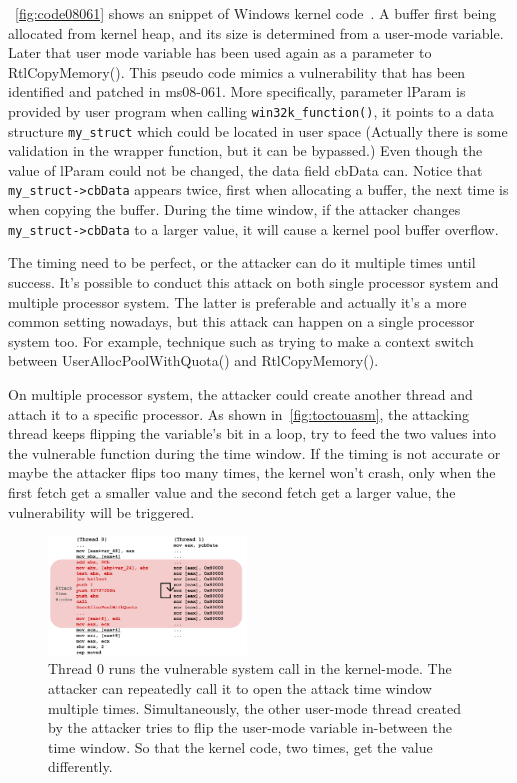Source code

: ~\autoref{fig:code08061} shows an snippet of Windows kernel code~\cite{jurczyk2013identifying}. A buffer first being allocated from kernel heap, and its size is determined from a user-mode variable. Later that user mode variable has been used again as a parameter to RtlCopyMemory(). This pseudo code mimics a vulnerability that has been identified and patched in ms08-061. More specifically, parameter lParam is provided by user program when calling \texttt{win32k\_function()}, it points to a data structure \texttt{my\_struct} which could be located in user space (Actually there is some validation in the wrapper function, but it can be bypassed.) Even though the value of lParam could not be changed, the data field cbData can. Notice that \texttt{my\_struct->cbData} appears twice, first when allocating a buffer, the next time is when copying the buffer. During the time window, if the attacker changes \texttt{my\_struct->cbData} to a larger value, it will cause a kernel pool buffer overflow. 

The timing need to be perfect, or the attacker can do it multiple times until success. It's possible to conduct this attack on both single processor system and multiple processor system. The latter is preferable and actually it's a more common setting nowadays, but this attack can happen on a single processor system too. For example, technique such as trying to make a context switch between UserAllocPoolWithQuota() and RtlCopyMemory().

On multiple processor system, the attacker could create another thread and attach it to a specific processor. As shown in~\autoref{fig:toctouasm}, the attacking thread keeps flipping the variable's bit in a loop, try to feed the two values into the vulnerable function during the time window.
If the timing is not accurate or maybe the attacker flips too many times, the kernel won't crash, only when the first fetch get a smaller value and the second fetch get a larger value, the vulnerability will be triggered.

\begin{figure}[ht]
  \includegraphics[width=0.47\textwidth]{figures/toctouasm3}
  \centering
  \caption{Thread 0 runs the vulnerable system call in the kernel-mode. The attacker can repeatedly call it to open the attack time window multiple times. Simultaneously, the other user-mode thread created by the attacker tries to flip the user-mode variable in-between the time window. So that the kernel code, two times, get the value differently.}
  \label{fig:toctouasm}
\end{figure}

§ Task directions
Reproduce the records verbatim, omitting all images they contain.

§ Reply to the task
Source code

: ~\autoref{fig:code08061} shows an snippet of Windows kernel code~\cite{jurczyk2013identifying}. A buffer first being allocated from kernel heap, and its size is determined from a user-mode variable. Later that user mode variable has been used again as a parameter to RtlCopyMemory(). This pseudo code mimics a vulnerability that has been identified and patched in ms08-061. More specifically, parameter lParam is provided by user program when calling \texttt{win32k\_function()}, it points to a data structure \texttt{my\_struct} which could be located in user space (Actually there is some validation in the wrapper function, but it can be bypassed.) Even though the value of lParam could not be changed, the data field cbData can. Notice that \texttt{my\_struct->cbData} appears twice, first when allocating a buffer, the next time is when copying the buffer. During the time window, if the attacker changes \texttt{my\_struct->cbData} to a larger value, it will cause a kernel pool buffer overflow. 

The timing need to be perfect, or the attacker can do it multiple times until success. It's possible to conduct this attack on both single processor system and multiple processor system. The latter is preferable and actually it's a more common setting nowadays, but this attack can happen on a single processor system too. For example, technique such as trying to make a context switch between UserAllocPoolWithQuota() and RtlCopyMemory().

On multiple processor system, the attacker could create another thread and attach it to a specific processor. As shown in~\autoref{fig:toctouasm}, the attacking thread keeps flipping the variable's bit in a loop, try to feed the two values into the vulnerable function during the time window.
If the timing is not accurate or maybe the attacker flips too many times, the kernel won't crash, only when the first fetch get a smaller value and the second fetch get a larger value, the vulnerability will be triggered.

\begin{figure}[ht]
  \includegraphics[width=0.47\textwidth]{figures/toctouasm3}
  \centering
  \caption{Thread 0 runs the vulnerable system call in the kernel-mode. The attacker can repeatedly call it to open the attack time window multiple times. Simultaneously, the other user-mode thread created by the attacker tries to flip the user-mode variable in-between the time window. So that the kernel code, two times, get the value differently.}
  \label{fig:toctouasm}
\end{figure}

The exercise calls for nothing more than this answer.